8. Email production requests shall be phased to occur after the parties have exchanged initial disclosures and basic documentation about the patents, the prior art, the accused
instrumentalities, and the relevant finances. While this provision does not require the production of such information, the Court encourages prompt and early production of this information to promote efficient and economical streamlining of the case.
9. Email production requests shall identify the custodian, search terms, and time frame. The parties shall cooperate to identify the proper custodians, proper search terms and proper timeframe as set forth in the Guidelines.

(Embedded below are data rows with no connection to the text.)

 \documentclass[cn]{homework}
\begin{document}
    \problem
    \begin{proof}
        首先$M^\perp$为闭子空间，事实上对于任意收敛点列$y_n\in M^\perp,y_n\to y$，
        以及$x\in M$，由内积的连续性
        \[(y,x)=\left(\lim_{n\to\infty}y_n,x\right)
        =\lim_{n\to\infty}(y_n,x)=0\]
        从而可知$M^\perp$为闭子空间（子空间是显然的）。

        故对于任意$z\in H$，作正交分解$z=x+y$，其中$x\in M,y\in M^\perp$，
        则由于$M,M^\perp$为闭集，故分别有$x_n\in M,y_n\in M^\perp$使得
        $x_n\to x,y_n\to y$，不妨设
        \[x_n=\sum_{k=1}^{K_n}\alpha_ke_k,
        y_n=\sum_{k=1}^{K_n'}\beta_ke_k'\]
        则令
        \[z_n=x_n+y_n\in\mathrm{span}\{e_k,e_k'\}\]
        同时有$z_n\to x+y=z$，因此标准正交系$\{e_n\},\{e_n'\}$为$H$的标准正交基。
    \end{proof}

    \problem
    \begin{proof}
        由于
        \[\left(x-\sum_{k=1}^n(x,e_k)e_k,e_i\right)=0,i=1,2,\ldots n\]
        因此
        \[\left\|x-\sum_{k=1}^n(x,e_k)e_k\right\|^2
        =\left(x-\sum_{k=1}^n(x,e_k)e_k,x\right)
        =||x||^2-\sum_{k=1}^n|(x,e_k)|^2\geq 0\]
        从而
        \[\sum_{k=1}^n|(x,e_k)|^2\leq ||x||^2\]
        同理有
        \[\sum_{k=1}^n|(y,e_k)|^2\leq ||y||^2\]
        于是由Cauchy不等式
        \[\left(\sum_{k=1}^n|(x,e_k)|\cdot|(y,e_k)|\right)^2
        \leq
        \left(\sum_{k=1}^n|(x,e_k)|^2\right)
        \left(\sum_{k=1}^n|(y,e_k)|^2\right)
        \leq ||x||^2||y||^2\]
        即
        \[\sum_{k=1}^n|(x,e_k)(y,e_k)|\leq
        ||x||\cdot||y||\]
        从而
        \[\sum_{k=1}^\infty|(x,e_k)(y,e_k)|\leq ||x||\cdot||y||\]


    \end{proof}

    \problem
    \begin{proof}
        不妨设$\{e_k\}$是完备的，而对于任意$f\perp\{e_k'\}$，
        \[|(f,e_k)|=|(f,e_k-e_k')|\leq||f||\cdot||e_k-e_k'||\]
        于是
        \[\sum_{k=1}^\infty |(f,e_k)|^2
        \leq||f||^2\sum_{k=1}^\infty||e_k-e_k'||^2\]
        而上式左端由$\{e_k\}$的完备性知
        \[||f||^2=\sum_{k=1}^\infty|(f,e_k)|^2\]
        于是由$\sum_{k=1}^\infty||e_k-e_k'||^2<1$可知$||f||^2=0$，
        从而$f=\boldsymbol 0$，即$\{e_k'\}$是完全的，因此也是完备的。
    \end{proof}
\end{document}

10. Each requesting party shall limit its email production requests to a total of five custodians per producing party for all such requests. The parties may jointly agree to modify this
limit without the Court’s leave. The Court shall consider contested requests for additional
custodians, upon showing a distinct need based on the size, complexity, and issues of this specific case. Cost-shifting may be considered as part of any such request.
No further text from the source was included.